Please retype the listing below exactly, from its opening line through the line where "## ISIC2018" appears.

*** Data for review Section Begins ***

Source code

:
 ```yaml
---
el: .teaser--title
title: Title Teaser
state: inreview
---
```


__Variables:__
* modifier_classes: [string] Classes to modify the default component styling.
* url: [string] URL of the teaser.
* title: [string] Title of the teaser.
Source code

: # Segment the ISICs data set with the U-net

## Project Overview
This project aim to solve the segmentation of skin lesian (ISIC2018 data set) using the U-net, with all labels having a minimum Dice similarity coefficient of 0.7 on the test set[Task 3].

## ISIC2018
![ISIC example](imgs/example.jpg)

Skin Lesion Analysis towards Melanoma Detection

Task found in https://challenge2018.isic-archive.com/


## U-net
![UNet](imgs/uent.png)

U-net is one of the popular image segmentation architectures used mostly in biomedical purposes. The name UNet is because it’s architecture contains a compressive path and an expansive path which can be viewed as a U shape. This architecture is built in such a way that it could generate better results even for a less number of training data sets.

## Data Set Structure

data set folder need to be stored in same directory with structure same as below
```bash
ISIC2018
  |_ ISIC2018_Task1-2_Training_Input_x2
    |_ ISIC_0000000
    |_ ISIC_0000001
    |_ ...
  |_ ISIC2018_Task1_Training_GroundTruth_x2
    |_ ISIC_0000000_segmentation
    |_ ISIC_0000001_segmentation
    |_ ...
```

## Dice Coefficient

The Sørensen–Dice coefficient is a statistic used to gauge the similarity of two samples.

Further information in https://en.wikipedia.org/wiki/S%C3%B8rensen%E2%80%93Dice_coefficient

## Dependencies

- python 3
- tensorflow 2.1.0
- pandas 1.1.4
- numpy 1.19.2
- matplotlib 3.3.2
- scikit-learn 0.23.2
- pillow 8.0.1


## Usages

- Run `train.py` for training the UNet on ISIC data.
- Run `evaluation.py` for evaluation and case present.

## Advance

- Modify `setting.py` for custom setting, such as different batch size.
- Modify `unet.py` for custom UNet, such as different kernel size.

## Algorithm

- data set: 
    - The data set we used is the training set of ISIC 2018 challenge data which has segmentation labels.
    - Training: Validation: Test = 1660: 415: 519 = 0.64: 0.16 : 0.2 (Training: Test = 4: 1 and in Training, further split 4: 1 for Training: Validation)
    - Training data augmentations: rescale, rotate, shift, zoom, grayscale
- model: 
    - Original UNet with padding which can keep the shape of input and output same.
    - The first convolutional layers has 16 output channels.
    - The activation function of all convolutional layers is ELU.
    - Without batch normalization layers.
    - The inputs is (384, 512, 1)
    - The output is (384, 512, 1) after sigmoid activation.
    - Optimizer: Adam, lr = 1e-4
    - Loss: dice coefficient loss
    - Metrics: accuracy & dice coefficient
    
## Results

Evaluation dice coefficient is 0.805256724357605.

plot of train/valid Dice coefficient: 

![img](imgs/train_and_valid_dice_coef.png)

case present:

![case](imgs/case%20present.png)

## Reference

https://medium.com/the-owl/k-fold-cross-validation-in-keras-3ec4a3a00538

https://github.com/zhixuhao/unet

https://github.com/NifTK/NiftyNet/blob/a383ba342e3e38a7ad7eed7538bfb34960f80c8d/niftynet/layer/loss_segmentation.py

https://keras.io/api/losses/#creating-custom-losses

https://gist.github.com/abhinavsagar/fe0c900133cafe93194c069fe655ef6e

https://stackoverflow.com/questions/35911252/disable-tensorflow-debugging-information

*** Data for review Section Ends ***

Answer box:
Source code

:
 ```yaml
---
el: .teaser--title
title: Title Teaser
state: inreview
---
```


__Variables:__
* modifier_classes: [string] Classes to modify the default component styling.
* url: [string] URL of the teaser.
* title: [string] Title of the teaser.
Source code

: # Segment the ISICs data set with the U-net

## Project Overview
This project aim to solve the segmentation of skin lesian (ISIC2018 data set) using the U-net, with all labels having a minimum Dice similarity coefficient of 0.7 on the test set[Task 3].

## ISIC2018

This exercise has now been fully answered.